When you run migrations locally, it checks the DATABASE_URL in your .env file and runs the migrations against this value, so you must update the DATABASE_URL variable in your .env file (as noted in a previous step above) to match your local Postgres server configurations.

To run migrations locally, you can run a command in your terminal (change init to a more suitable migration name):

npx prisma migrate dev --name init

Note that you don't need to run this inside the shell of the running NestJS Docker container, just in your terminal on your local machine.

Spin up Prisma Studio (optional step)

I find it useful to spin up Prisma Studio to add some quick mock data (and confirm the migrations from the previous step worked as expected).
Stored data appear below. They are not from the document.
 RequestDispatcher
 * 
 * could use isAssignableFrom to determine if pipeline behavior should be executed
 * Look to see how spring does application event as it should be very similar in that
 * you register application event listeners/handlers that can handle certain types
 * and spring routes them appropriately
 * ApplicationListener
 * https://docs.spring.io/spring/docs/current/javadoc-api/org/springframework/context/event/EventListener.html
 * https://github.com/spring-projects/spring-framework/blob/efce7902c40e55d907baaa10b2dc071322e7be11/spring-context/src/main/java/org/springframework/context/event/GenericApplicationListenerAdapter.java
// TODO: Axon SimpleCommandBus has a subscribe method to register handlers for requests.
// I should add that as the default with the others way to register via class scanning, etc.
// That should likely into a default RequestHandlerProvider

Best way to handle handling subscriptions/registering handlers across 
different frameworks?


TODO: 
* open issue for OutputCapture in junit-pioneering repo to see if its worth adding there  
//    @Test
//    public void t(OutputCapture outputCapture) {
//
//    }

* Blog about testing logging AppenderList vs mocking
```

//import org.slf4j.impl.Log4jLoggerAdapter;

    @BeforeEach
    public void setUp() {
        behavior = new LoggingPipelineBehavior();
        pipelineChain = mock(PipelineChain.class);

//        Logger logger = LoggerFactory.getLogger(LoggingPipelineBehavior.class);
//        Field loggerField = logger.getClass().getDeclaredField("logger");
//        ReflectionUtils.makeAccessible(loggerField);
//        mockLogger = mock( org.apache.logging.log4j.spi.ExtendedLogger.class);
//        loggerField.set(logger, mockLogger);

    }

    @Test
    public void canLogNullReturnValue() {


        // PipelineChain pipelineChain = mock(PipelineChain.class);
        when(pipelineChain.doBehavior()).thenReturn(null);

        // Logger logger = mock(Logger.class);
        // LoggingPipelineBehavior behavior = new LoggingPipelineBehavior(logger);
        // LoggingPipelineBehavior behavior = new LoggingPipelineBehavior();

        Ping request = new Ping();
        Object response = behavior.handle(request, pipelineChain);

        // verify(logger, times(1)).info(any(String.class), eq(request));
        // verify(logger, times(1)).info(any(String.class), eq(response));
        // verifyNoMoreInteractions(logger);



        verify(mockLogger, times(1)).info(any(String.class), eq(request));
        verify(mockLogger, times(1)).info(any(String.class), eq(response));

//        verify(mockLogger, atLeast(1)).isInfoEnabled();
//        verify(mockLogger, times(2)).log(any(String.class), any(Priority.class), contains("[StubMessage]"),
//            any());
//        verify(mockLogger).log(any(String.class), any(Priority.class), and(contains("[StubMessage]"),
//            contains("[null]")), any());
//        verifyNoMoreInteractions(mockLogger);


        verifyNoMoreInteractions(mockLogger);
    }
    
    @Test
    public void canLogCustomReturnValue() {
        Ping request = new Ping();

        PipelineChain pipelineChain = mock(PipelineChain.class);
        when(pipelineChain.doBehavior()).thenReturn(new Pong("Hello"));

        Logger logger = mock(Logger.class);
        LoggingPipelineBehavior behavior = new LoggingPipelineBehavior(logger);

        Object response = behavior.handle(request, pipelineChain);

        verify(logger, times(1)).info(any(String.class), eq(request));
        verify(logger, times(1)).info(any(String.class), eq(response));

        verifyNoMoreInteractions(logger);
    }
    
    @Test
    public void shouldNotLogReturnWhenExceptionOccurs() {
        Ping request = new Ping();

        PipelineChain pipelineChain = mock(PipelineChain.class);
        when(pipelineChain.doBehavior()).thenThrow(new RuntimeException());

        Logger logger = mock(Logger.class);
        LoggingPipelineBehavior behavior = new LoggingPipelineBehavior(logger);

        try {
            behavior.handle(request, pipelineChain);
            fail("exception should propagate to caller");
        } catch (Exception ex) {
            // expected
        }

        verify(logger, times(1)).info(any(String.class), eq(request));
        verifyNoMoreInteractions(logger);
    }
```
Again, assuming your local Postgres server is still up and running, you can spin up Prisma Studio with the following command in your terminal:

npx prisma studio

Move prisma directory inside /src

I like to move the prisma directory inside /src for 2 reasons:

  1. It feels cleaner
  2. We don't need to modify the Dockerfile (adding an extra step to copy the prisma directory is not required)

I usually create a database directory and include the prisma files in there, like this:

src/
  database/
    schema.prisma
    migrations/

Check the Github repo if you want to take a closer look.

If you've moved the prisma directory, you'll need to add the location to the package.json file so the Prisma CLI knows where to find your schema:

package.json
"prisma": {
  "schema": "src/database/schema.prisma"
}

Access the database in the NestJS app with Prisma Client

So far we've setup the database side of things, but we're not yet able to make reads/writes to the database inside the NestJS app.

Before diving into Prisma Client (which makes the reads/writes possible) we need to make a small tweak to the docker-compose.yml file to ensure the NestJS local container and the Postgres local container are correctly integrated:

docker-compose.yml
services:
  api:
    ...
    env_file:
        - .env
    environment:
      DATABASE_URL: postgresql://${POSTGRES_USER}:${POSTGRES_PASSWORD}@postgres:5432/${POSTGRES_DB}?schema=public
    ...

I've added an overriding DATABASE_URL variable to the docker-compose.yml file, so that the DATABASE_URL variable in the docker-compose.yml file overrides the DATABASE_URL variable in the .env file.

You'll notice the DATABASE_URL variable in the docker-compose.yml file is the same as the DATABASE_URL variable in the .env file - except the host has been updated to postgres instead of localhost.

This will prevent you from getting the error: Error: Can't reach database server at localhost:5432

The next step is to add Prisma Client to your app.

First install Prisma Client:

npm install @prisma/client

Next we need to use Prisma Client in our NestJS services. For this step, I'd recommend following the NestJS docs approach where you abstract the Prisma Client into a separate service.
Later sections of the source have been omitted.